Table 1: Overview of the strengths and limitations of most commonly used method for proteome quantifications.
N/A: Not applicable; Adapted from Bantscheff et al. .
+ indicates the relative strength of the method,
+ indicates lower strength,
++ indicates medium strength,
+++ indicates higher strength.
*The level indicates the stage at which the samples are subjected to labeling.
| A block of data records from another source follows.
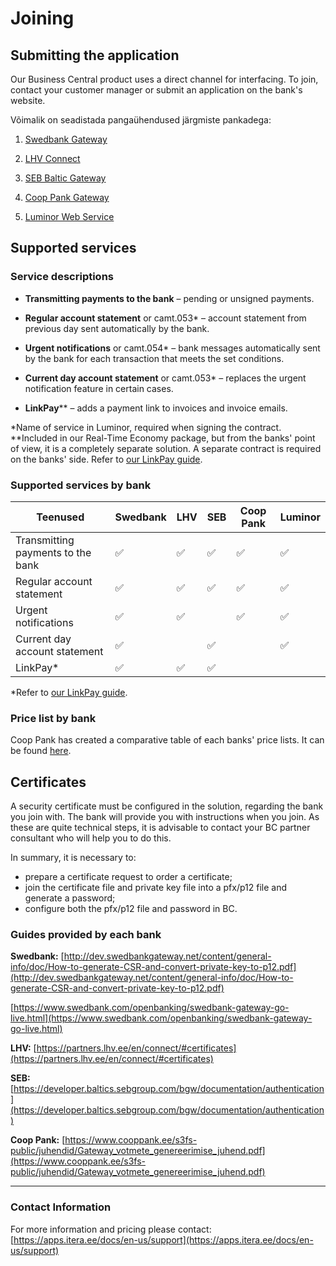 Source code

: 
# Joining

## Submitting the application

Our Business Central product uses a direct channel for interfacing. To join, contact your customer manager or submit an application on the bank's website.

Võimalik on seadistada pangaühendused järgmiste pankadega:

1. [Swedbank Gateway](https://www.swedbank.ee/business/d2d/ebanking/gateway)

2. [LHV Connect](https://www.lhv.ee/en/connect)

3. [SEB Baltic Gateway](https://www.seb.ee/en/business/daily-banking/tools-and-online-services/baltic-gateway)

4. [Coop Pank Gateway](https://www.cooppank.ee/en/business/daily-banking/interfaces)

5. [Luminor Web Service](https://luminor.ee/business/web-services)

## Supported services

### Service descriptions

-  **Transmitting payments to the bank** – pending or unsigned payments.

-  **Regular account statement** or camt.053* – account statement from previous day sent automatically by the bank. 

-  **Urgent notifications** or camt.054* – bank messages automatically sent by the bank for each transaction that meets the set conditions.  

-  **Current day account statement** or camt.053* – replaces the urgent notification feature in certain cases.
-  **LinkPay**** – adds a payment link to invoices and invoice emails.

*Name of service in Luminor, required when signing the contract.  
**Included in our Real-Time Economy package, but from the banks' point of view, it is a completely separate solution. A separate contract is required on the banks' side. Refer to [our LinkPay guide](linkpay.md).

### Supported services by bank


Teenused | Swedbank | LHV | SEB | Coop Pank | Luminor | 
--|--|--|--|--|--
Transmitting payments to the bank | ✅ | ✅ | ✅ | ✅ | ✅ |
Regular account statement | ✅ | ✅ | ✅ | ✅ | ✅ |
Urgent notifications | ✅ |✅ | | ✅ |✅ |
Current day account statement | ✅ | |✅ | | ✅ |
LinkPay* | ✅ |✅ |✅ | | |


*Refer to [our LinkPay guide](linkpay.md).

### Price list by bank
Coop Pank has created a comparative table of each banks' price lists. It can be found [here](https://www.cooppank.ee/en/business/daily-banking/interfaces#?tab=tab-3&accordionItem=Direct+channel).

## Certificates

A security certificate must be configured in the solution, regarding the bank you join with. The bank will provide you with instructions when you join. As these are quite technical steps, it is advisable to contact your BC partner consultant who will help you to do this.  

In summary, it is necessary to:
- prepare a certificate request to order a certificate;
- join the certificate file and private key file into a pfx/p12 file and generate a password;
- configure both the pfx/p12 file and password in BC.  

### Guides provided by each bank

**Swedbank:**
[http://dev.swedbankgateway.net/content/general-info/doc/How-to-generate-CSR-and-convert-private-key-to-p12.pdf](http://dev.swedbankgateway.net/content/general-info/doc/How-to-generate-CSR-and-convert-private-key-to-p12.pdf)

[https://www.swedbank.com/openbanking/swedbank-gateway-go-live.html](https://www.swedbank.com/openbanking/swedbank-gateway-go-live.html)

**LHV:**
[https://partners.lhv.ee/en/connect/#certificates](https://partners.lhv.ee/en/connect/#certificates)

**SEB:**
[https://developer.baltics.sebgroup.com/bgw/documentation/authentication](https://developer.baltics.sebgroup.com/bgw/documentation/authentication)

**Coop Pank:**
[https://www.cooppank.ee/s3fs-public/juhendid/Gateway_votmete_genereerimise_juhend.pdf](https://www.cooppank.ee/s3fs-public/juhendid/Gateway_votmete_genereerimise_juhend.pdf)

---

### Contact Information
For more information and pricing please contact:  
[https://apps.itera.ee/docs/en-us/support](https://apps.itera.ee/docs/en-us/support)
Although transcriptomics studies are suitable for the identification of differentially regulated genes, the execution of cell fate decisions such as survival, proliferation and differentiation depends on the proteome. Since most of the biological processes are controlled by proteins, it is important to quantitatively measure proteome alteration in varying conditions to gain insights into mechanisms that regulate cellular processes. Although measurements of mRNA levels are frequently used as proxy for predicting protein abundance, it has been shown that mRNAs and their corresponding protein levels often are not directly correlated [4-6]. Many factors apart from mRNA abundance determine the levels and activities of proteins, including regulation of ubiquitinmediated protein degradation, differential translational rates and post-translational modifications 59. Therefore, investigation of the gene-specific protein-to-mRNA ratios in mammalian cells in a temporal manner is necessary to disentangle the dynamic interrelationship between transcriptome and proteome.